• [WHAT YOU SHOULD DO] Only the pictures stay out; please return all the entries below exactly as written.

Plain-text document sources
━━━

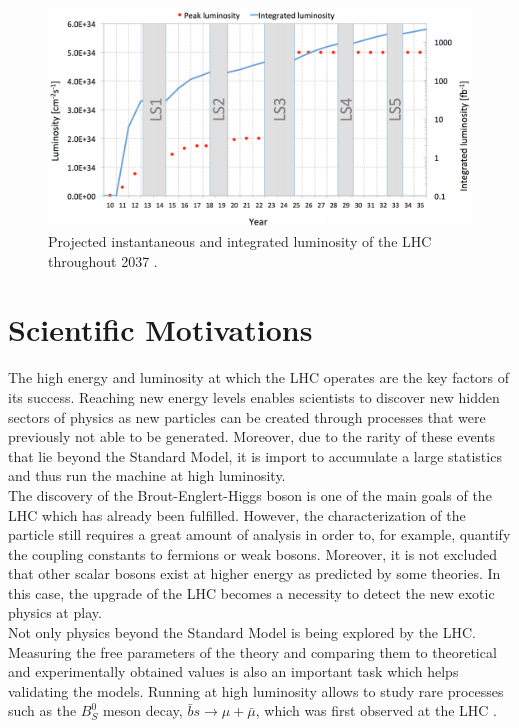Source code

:     \begin{figure}[h!]
      \centering
      \includegraphics[width=\textwidth]{img/I-2-LHC/lhc-schedule.png}
      \caption{Projected instantaneous and integrated luminosity of the LHC throughout 2037 \cite{HOME-CERN}.}
      \label{fig:I-2-future}
    \end{figure}

  \section{Scientific Motivations}

    The high energy and luminosity at which the LHC operates are the key factors of its success. Reaching new energy levels enables scientists to discover new hidden sectors of physics as new particles can be created through processes that were previously not able to be generated. Moreover, due to the rarity of these events that lie beyond the Standard Model, it is import to accumulate a large statistics and thus run the machine at high luminosity. \\

    The discovery of the Brout-Englert-Higgs boson is one of the main goals of the LHC which has already been fulfilled. However, the characterization of the particle still requires a great amount of analysis in order to, for example, quantify the coupling constants to fermions or weak bosons. Moreover, it is not excluded that other scalar bosons exist at higher energy as predicted by some theories. In this case, the upgrade of the LHC becomes a necessity to detect the new exotic physics at play. \\

    Not only physics beyond the Standard Model is being explored by the LHC. Measuring the free parameters of the theory and comparing them to theoretical and experimentally obtained values is also an important task which helps validating the models. Running at high luminosity allows to study rare processes such as the $ B^0_S $ meson decay, $ \bar{b}s \rightarrow \mu + \bar{\mu} $, which was first observed at the LHC \cite{b0smumu}. \\

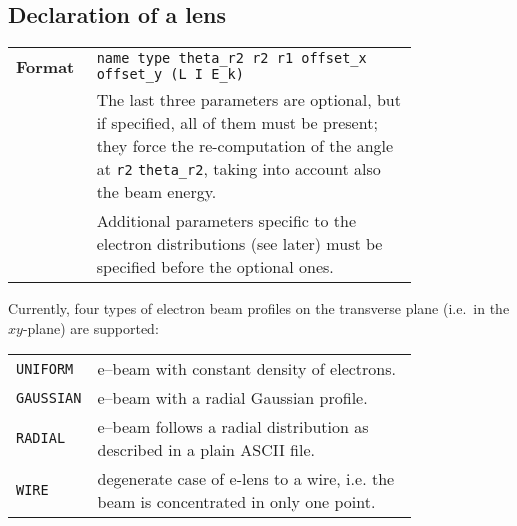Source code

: \subsection{Declaration of a lens}\label{sec:elen:declaration}
\begin{tabular}{@{}lp{0.8\linewidth}}
    \textbf{Format}     & \texttt{name type theta\_r2 r2 r1 offset\_x offset\_y (L I E\_k) } \\
    & The last three parameters are optional, but if specified, all of them must be present; they force the re-computation of the angle at \texttt{r2} \texttt{theta\_r2}, taking into account also the beam energy.  \\
    & Additional parameters specific to the electron distributions (see later) must be specified before the optional ones. \\
\end{tabular}

\bigskip
\noindent Currently, four types of electron beam profiles on the transverse plane (i.e.~in the $xy$-plane) are supported:

\bigskip
\begin{tabular}{@{}lp{0.8\linewidth}}
    \texttt{UNIFORM}  & e--beam with constant density of electrons. \\
    \texttt{GAUSSIAN} & e--beam with a radial Gaussian profile. \\
    \texttt{RADIAL}   & e--beam follows a radial distribution as described in a plain ASCII file. \\
    \texttt{WIRE}     & degenerate case of e-lens to a wire, i.e. the beam is concentrated in only one point. \\
\end{tabular}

━━━

• [ANSWER TO THIS PROBLEM]
Source code

:     \begin{figure}[h!]
      \centering
      \includegraphics[width=\textwidth]{img/I-2-LHC/lhc-schedule.png}
      \caption{Projected instantaneous and integrated luminosity of the LHC throughout 2037 \cite{HOME-CERN}.}
      \label{fig:I-2-future}
    \end{figure}

  \section{Scientific Motivations}

    The high energy and luminosity at which the LHC operates are the key factors of its success. Reaching new energy levels enables scientists to discover new hidden sectors of physics as new particles can be created through processes that were previously not able to be generated. Moreover, due to the rarity of these events that lie beyond the Standard Model, it is import to accumulate a large statistics and thus run the machine at high luminosity. \\

    The discovery of the Brout-Englert-Higgs boson is one of the main goals of the LHC which has already been fulfilled. However, the characterization of the particle still requires a great amount of analysis in order to, for example, quantify the coupling constants to fermions or weak bosons. Moreover, it is not excluded that other scalar bosons exist at higher energy as predicted by some theories. In this case, the upgrade of the LHC becomes a necessity to detect the new exotic physics at play. \\

    Not only physics beyond the Standard Model is being explored by the LHC. Measuring the free parameters of the theory and comparing them to theoretical and experimentally obtained values is also an important task which helps validating the models. Running at high luminosity allows to study rare processes such as the $ B^0_S $ meson decay, $ \bar{b}s \rightarrow \mu + \bar{\mu} $, which was first observed at the LHC \cite{b0smumu}. \\

Source code

: \subsection{Declaration of a lens}\label{sec:elen:declaration}
\begin{tabular}{@{}lp{0.8\linewidth}}
    \textbf{Format}     & \texttt{name type theta\_r2 r2 r1 offset\_x offset\_y (L I E\_k) } \\
    & The last three parameters are optional, but if specified, all of them must be present; they force the re-computation of the angle at \texttt{r2} \texttt{theta\_r2}, taking into account also the beam energy.  \\
    & Additional parameters specific to the electron distributions (see later) must be specified before the optional ones. \\
\end{tabular}

\bigskip
\noindent Currently, four types of electron beam profiles on the transverse plane (i.e.~in the $xy$-plane) are supported:

\bigskip
\begin{tabular}{@{}lp{0.8\linewidth}}
    \texttt{UNIFORM}  & e--beam with constant density of electrons. \\
    \texttt{GAUSSIAN} & e--beam with a radial Gaussian profile. \\
    \texttt{RADIAL}   & e--beam follows a radial distribution as described in a plain ASCII file. \\
    \texttt{WIRE}     & degenerate case of e-lens to a wire, i.e. the beam is concentrated in only one point. \\
\end{tabular}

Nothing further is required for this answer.